◆ TO DO: From the entries below, copy every line holding the word "texorpdfstring".

◆ INPUT DATA:
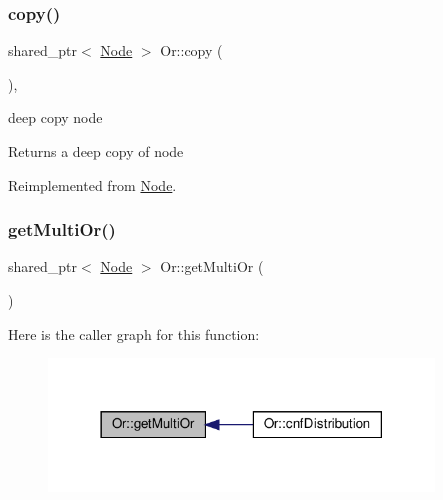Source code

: \subsubsection{\texorpdfstring{copy()}{copy()}}
{\footnotesize\ttfamily shared\+\_\+ptr$<$ \hyperlink{class_node}{Node} $>$ Or\+::copy (\begin{DoxyParamCaption}{ }\end{DoxyParamCaption})\hspace{0.3cm}{\ttfamily [override]}, {\ttfamily [virtual]}}



deep copy node 

\begin{DoxyReturn}{Returns}
a deep copy of node 
\end{DoxyReturn}


Reimplemented from \hyperlink{class_node_a0d22a418a622a24852610fd51910c5eb}{Node}.

\mbox{\label{class_or_a1d32e059bdc6ff80fb4798c90553e2cb}} 
\subsubsection{\texorpdfstring{get\+Multi\+Or()}{getMultiOr()}}
{\footnotesize\ttfamily shared\+\_\+ptr$<$ \hyperlink{class_node}{Node} $>$ Or\+::get\+Multi\+Or (\begin{DoxyParamCaption}{ }\end{DoxyParamCaption})\hspace{0.3cm}{\ttfamily [private]}}

Here is the caller graph for this function\+:
\nopagebreak
\begin{figure}[H]
\begin{center}
\leavevmode
\includegraphics[width=290pt]{d8/d1b/class_or_a1d32e059bdc6ff80fb4798c90553e2cb_icgraph}
\end{center}
\end{figure}
\mbox{\label{class_or_aeedae2f08d30d4e9dcae30916aa27c59}} 
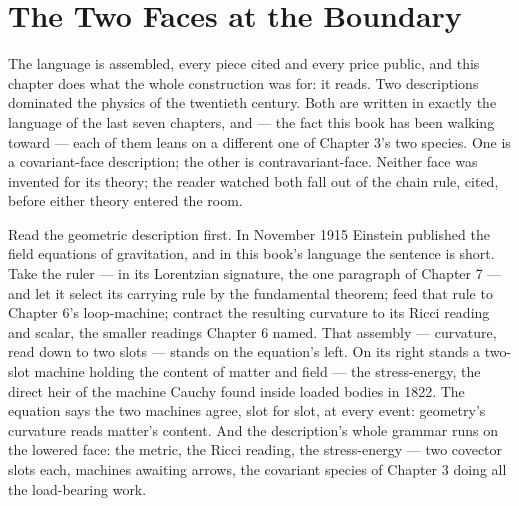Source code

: \chapter{The Two Faces at the Boundary}

The language is assembled, every piece cited and every price public, and
this chapter does what the whole construction was for: it reads. Two
descriptions dominated the physics of the twentieth century. Both are
written in exactly the language of the last seven chapters, and --- the
fact this book has been walking toward --- each of them leans on a
different one of Chapter 3's two species. One is a covariant-face
description; the other is contravariant-face. Neither face was invented
for its theory; the reader watched both fall out of the chain rule,
cited, before either theory entered the room.

Read the geometric description first. In November 1915 Einstein published
the field equations of gravitation, and in this book's language the
sentence is short. Take the ruler --- in its Lorentzian signature, the one
paragraph of Chapter 7 --- and let it select its carrying rule by the
fundamental theorem; feed that rule to Chapter 6's loop-machine; contract
the resulting curvature to its Ricci reading and scalar, the smaller
readings Chapter 6 named. That assembly --- curvature, read down to two
slots --- stands on the equation's left. On its right stands a two-slot
machine holding the content of matter and field --- the stress-energy,
the direct heir of the machine Cauchy found inside loaded bodies in 1822.
The equation says the two machines agree, slot for slot, at every event:
geometry's curvature reads matter's content. And the description's whole
grammar runs on the lowered face: the metric, the Ricci reading, the
stress-energy --- two covector slots each, machines awaiting arrows, the
covariant species of Chapter 3 doing all the load-bearing work.

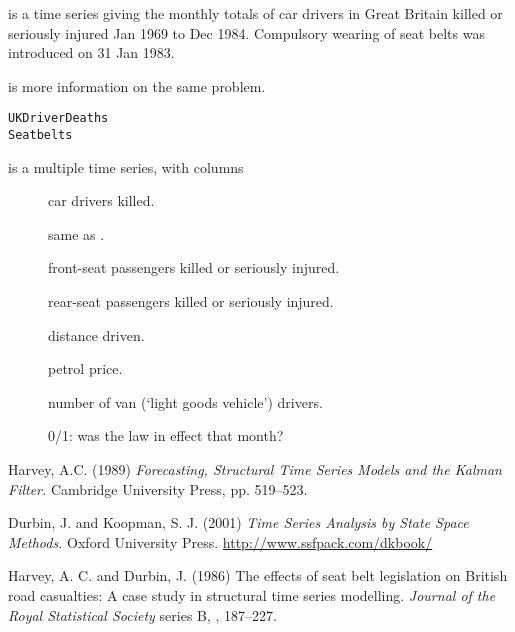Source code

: %
\begin{Description}\relax
{} is a time series giving the monthly totals
of car drivers in
Great Britain killed or seriously injured Jan 1969 to Dec 1984.
Compulsory wearing of seat belts was introduced on 31 Jan 1983.

 is more information on the same problem.
\end{Description}
%
\begin{Usage}
\begin{verbatim}
UKDriverDeaths
Seatbelts
\end{verbatim}
\end{Usage}
%
\begin{Format}
 is a multiple time series, with columns
\begin{description}

\item[] car drivers killed.
\item[] same as .
\item[] front-seat passengers killed or seriously injured.
\item[] rear-seat passengers killed or seriously injured.
\item[] distance driven.
\item[] petrol price.
\item[] number of van (`light goods vehicle')
drivers.
\item[] 0/1: was the law in effect that month?

\end{description}

\end{Format}
%
\begin{Source}\relax
Harvey, A.C. (1989)
\emph{Forecasting, Structural Time Series Models and the Kalman Filter.}
Cambridge University Press, pp. 519--523.

Durbin, J. and Koopman, S. J. (2001) \emph{Time Series Analysis by
State Space Methods.}  Oxford University Press.
\url{http://www.ssfpack.com/dkbook/}
\end{Source}
%
\begin{References}\relax
Harvey, A. C. and Durbin, J. (1986) The effects of seat belt
legislation on British road casualties: A case study in structural
time series modelling. \emph{Journal of the Royal Statistical Society}
series B, , 187--227.
\end{References}
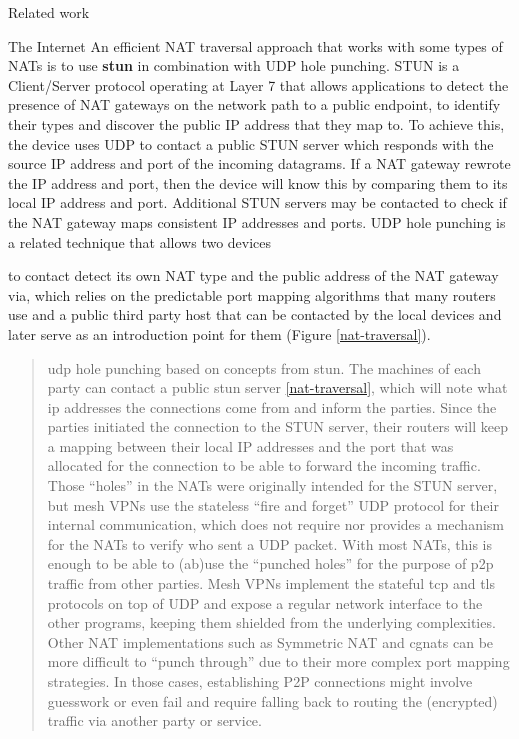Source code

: \begin{frame}[fragile]{Related work}
\begin{block}{The Internet}
An efficient NAT traversal approach that works with some types of NATs
is to use \textbf{\gls{stun}} \autocite{stunRFC} in combination with UDP
hole punching. STUN is a Client/Server protocol operating at Layer 7
that allows applications to detect the presence of NAT gateways on the
network path to a public endpoint, to identify their types and discover
the public IP address that they map to. To achieve this, the device uses
UDP to contact a public STUN server which responds with the source IP
address and port of the incoming datagrams. If a NAT gateway rewrote the
IP address and port, then the device will know this by comparing them to
its local IP address and port. Additional STUN servers may be contacted
to check if the NAT gateway maps consistent IP addresses and ports. UDP
hole punching is a related technique that allows two devices

to contact detect its own NAT type and the public address of the NAT
gateway via, which relies on the predictable port mapping algorithms
that many routers use and a public third party host that can be
contacted by the local devices and later serve as an introduction point
for them (Figure \ref{nat-traversal}).


\begin{quote}
\gls{udp} hole punching based on concepts from \gls{stun}. The machines
of each party can contact a public \gls{stun} server
\ref{nat-traversal}, which will note what \gls{ip} addresses the
connections come from and inform the parties. Since the parties
initiated the connection to the STUN server, their routers will keep a
mapping between their local IP addresses and the port that was allocated
for the connection to be able to forward the incoming traffic. Those
``holes'' in the NATs were originally intended for the STUN server, but
mesh VPNs use the stateless ``fire and forget'' UDP protocol for their
internal communication, which does not require nor provides a mechanism
for the NATs to verify who sent a UDP packet. With most NATs, this is
enough to be able to (ab)use the ``punched holes'' for the purpose of
\gls{p2p} traffic from other parties. Mesh VPNs implement the stateful
\gls{tcp} and \gls{tls} protocols on top of UDP and expose a regular
network interface to the other programs, keeping them shielded from the
underlying complexities. Other NAT implementations such as Symmetric NAT
and \glspl{cgnat} can be more difficult to ``punch through'' due to
their more complex port mapping strategies. In those cases, establishing
P2P connections might involve guesswork or even fail and require falling
back to routing the (encrypted) traffic via another party or service.
\end{quote}


\end{block}
\end{frame}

◆ YOUR RESPONSE:
: \subsubsection{\texorpdfstring{copy()}{copy()}}
\subsubsection{\texorpdfstring{get\+Multi\+Or()}{getMultiOr()}}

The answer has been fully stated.